Actrice et auteure dramatique, animatrice d'ateliers de théâtre dans les prisons, elle explore de l'intérieur, dans toutes ses nuances, le dépit qui mène à la folie, organisant son chant de douleur en 481 fragments numérotés, organisés en 6 carnets. Les injonctions contradictoires du désir, les comportements indéchiffrables du partenaire, les (nombreux) éclairs de lucidité, le masochisme et l'instinct de conservation... L'amoureuse malmenée passe par toutes les étapes, mais c'est lorsqu'elle vérifie l'absence de compassion de son amant, quand l'évidence de la méprise (non seulement il ne l'aime pas, ne l'a peut-être jamais aimée, mais, surtout, il se moque de la blesser) apparaît dans toute sa cruauté, que les dernières défenses volent en éclats.
Véronique Rossignol - Livres Hebdo
A la lecture du très beau premier roman de Nicole Charpail, on ne peut éviter de penser, d'abord, aux Lettres portugaises (1669). Comme dans l'oeuvre de Guilleragues, la narratrice d'Un amour sans nom adresse à l'homme qui l'a séduite et déçue des lettres dont on ne nous livre pas les réponses. Comme dans les Lettres, l'écriture est le lieu où se déploie l'expression de la passion, de la souffrance et de la déception. [...] En 481 fragments numérotés, Nicole Charpail cherche pourquoi ce grain de sable lui a fait toucher ses propres limites et l'a renvoyée à son incroyable solitude. L'écriture est la dernière trace d'un désir de vivre qui pourrait renaître, un désir d'entrer en relation avec ses semblables. Car elle postule, à n'en pas douter, que quelqu'un l'écoute tandis qu'elle se plaint que personne ne l'entend. Elle se croit parfois simple témoignage permettant que "quelqu'un d'autre qui vivrait cela puisse savoir qu'il n'est pas seul". Elle est bien plus encore, cependant.
La plume très analytique de Nicole Charpail, nécessairement ressassante, construit peu à peu un pont entre elle et les autres. Ce n'est plus elle seulement qui témoigne de son histoire, c'est avant tout le lecteur qui en devient le témoin, créant par là une communauté bienveillante avec la narratrice.
Florence Bouchy - Le Monde des livres
À travers un style concis, parfois léger, parfois lourd, rythmé comme une cadence qui revient sans cesse sur son propos, Nicole Charpail nous offre un texte magnifique.
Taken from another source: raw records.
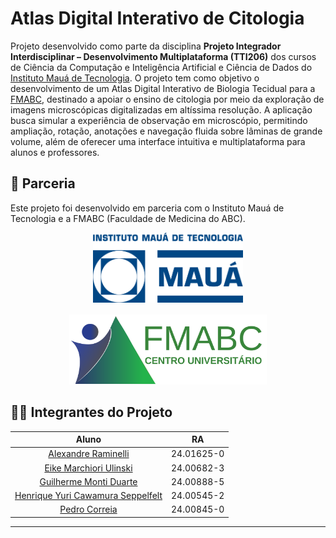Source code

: # Atlas Digital Interativo de Citologia

<!-- Descrição -->

Projeto desenvolvido como parte da disciplina **Projeto Integrador Interdisciplinar – Desenvolvimento Multiplataforma (TTI206)** dos cursos de Ciência da Computação e Inteligência Artificial e Ciência de Dados do [Instituto Mauá de Tecnologia](https://maua.br/). O projeto tem como objetivo o desenvolvimento de um Atlas Digital Interativo de Biologia Tecidual para a [FMABC](https://fmabc.br/), destinado a apoiar o ensino de citologia por meio da exploração de imagens microscópicas digitalizadas em altíssima resolução. A aplicação busca simular a experiência de observação em microscópio, permitindo ampliação, rotação, anotações e navegação fluida sobre lâminas de grande volume, além de oferecer uma interface intuitiva e multiplataforma para alunos e professores.

## 🤝 Parceria

Este projeto foi desenvolvido em parceria com o Instituto Mauá de Tecnologia e a FMABC (Faculdade de Medicina do ABC).

<div align="center" style="display: flex; flex-direction: row; align-items: center; width: 100%; justify-content: center; gap: 16px; flex-wrap: wrap;">
    <!-- IMT -->
    <a href="https://www.maua.br/" target="_blank">
        <img height="112px" src="./docs/images/parceiros/logo-IMT.png" alt="Logo do Instituto Mauá de Tecnologia">
    </a>
    <!-- FMABC -->
    <a href="https://fmabc.br/" target="_blank">
        <img height="112px" src="./docs/images/parceiros/logo-FMABC.svg" alt="Logo da FMABC">
    </a>
</div>

<!-- TODO: Listar tecnologias utilizadas -->

## 👨‍💻 Integrantes do Projeto

|                                   Aluno                                    |     RA     |
| :------------------------------------------------------------------------: | :--------: |
|        [Alexandre Raminelli](https://github.com/alexandreraminelli)        | 24.01625-0 |
|                         [Eike Marchiori Ulinski]()                         | 24.00682-3 |
|          [Guilherme Monti Duarte ](https://github.com/guimduarte)          | 24.00888-5 |
| [Henrique Yuri Cawamura Seppelfelt](https://github.com/HenriqueSeppelfelt) | 24.00545-2 |
|            [Pedro Correia ](https://github.com/PedroCorreia73)             | 24.00845-0 |

---

<!-- Instruções -->
<!-- TODO: adicionar instruções para executar a aplicação Flutter -->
Un hymne à la passion dans ce qu’elle a de plus intense et un réalisme surprenant, voire choquant, qui heurte notre sensibilité et nous bouscule dans nos convictions les plus fortes.
Martine Galati - Le Dauphiné Libéré
À V.: Je reconnais qu’il s’agit d’amour à ceci: qu’alors qu’il me serait parfaitement possible de faire pour vous comme j’ai fait pour tant d’autres, à savoir, me contenter - sans savoir que je m’en contente - de vous aimer en secret, me satisfaire - sans admettre que je m’en satisfais - de l’imagination d’un retour d’amour, je reconnais qu’il s’agit d’amour à ceci: que cet amour-là, ainsi maîtrisé me consume, au point qu’effectivement ma propre mort ne m’apparaît pas plus absurde que l’absurdité de ne pas vous rencontrer à l’endroit de cet aveu.
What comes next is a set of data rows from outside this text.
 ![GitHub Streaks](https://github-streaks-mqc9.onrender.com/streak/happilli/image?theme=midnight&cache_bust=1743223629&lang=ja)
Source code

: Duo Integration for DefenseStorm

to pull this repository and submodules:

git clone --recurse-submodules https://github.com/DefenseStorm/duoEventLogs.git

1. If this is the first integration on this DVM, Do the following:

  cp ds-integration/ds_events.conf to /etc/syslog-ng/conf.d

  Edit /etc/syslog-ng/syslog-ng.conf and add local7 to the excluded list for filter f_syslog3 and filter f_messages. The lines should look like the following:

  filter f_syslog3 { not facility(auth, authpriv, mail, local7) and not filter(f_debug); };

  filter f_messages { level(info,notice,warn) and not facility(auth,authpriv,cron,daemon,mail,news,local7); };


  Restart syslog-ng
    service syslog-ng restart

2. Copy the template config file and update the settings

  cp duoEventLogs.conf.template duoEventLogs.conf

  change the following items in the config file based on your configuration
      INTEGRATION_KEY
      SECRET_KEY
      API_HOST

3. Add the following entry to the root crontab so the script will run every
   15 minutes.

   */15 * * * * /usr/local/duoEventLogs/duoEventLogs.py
Est-ce que nous serions en capacité cette fois-ci de rompre avec le rituel de l’indicible, du non-dit et du refoulé? Et pour l’amener où?
Je reconnais qu’il s’agit de désir à cause que j’ai perdu la paix, du fait que tous les déploiements de ma raison - qui m’ont au demeurant parfaitement convaincue du non intérêt absolu des affres de ce désir - ne font pas le poids. Vous n’imaginez pas, quand la raison, bien que toujours existante, ne fait pas le poids. Mais ce ne sont pas les affres de ce désir qui pèsent plus lourd que la connaissance d’une paix intérieure, non, ce serait plutôt comme une force inconnue qui plaque ceux-ci sur le plateau d’une balance diabolique, un acharnement qui se refuse à l’objectivité d’une mesure scientifique, une obstination farouche à découvrir cette fois, par le fond - c’est-à-dire sans ménagement - la source de cet amour.
L’être que j’ai cette fois-ci devant moi mériterait-il qu’on drague la boue de cette eau tumultueuse? Ou bien suis-je encore abusée? Et l’indifférence qui s’est emparée de moi devant quasiment toute chose de cet ordre - j’entends les affaires d’affects - était-elle faite de si peu de profondeur qu’on puisse, dès qu’elle n’est plus de mise, voir un cratère rempli de vide en sa place?
En dehors des transferts et contre-transferts, qu’est-ce qui peut bien nous rassembler je vous le demande?
C’est un champ de ruines que mon âme, ou plutôt une terre brûlée qui n’aurait jamais porté de vie, une sorte de lune bientôt froide dont je veux retrouver l’histoire, un état inlassablement martelé dont il me faut remonter la source, comme d’autres vont s’abreuver à celle de la paix.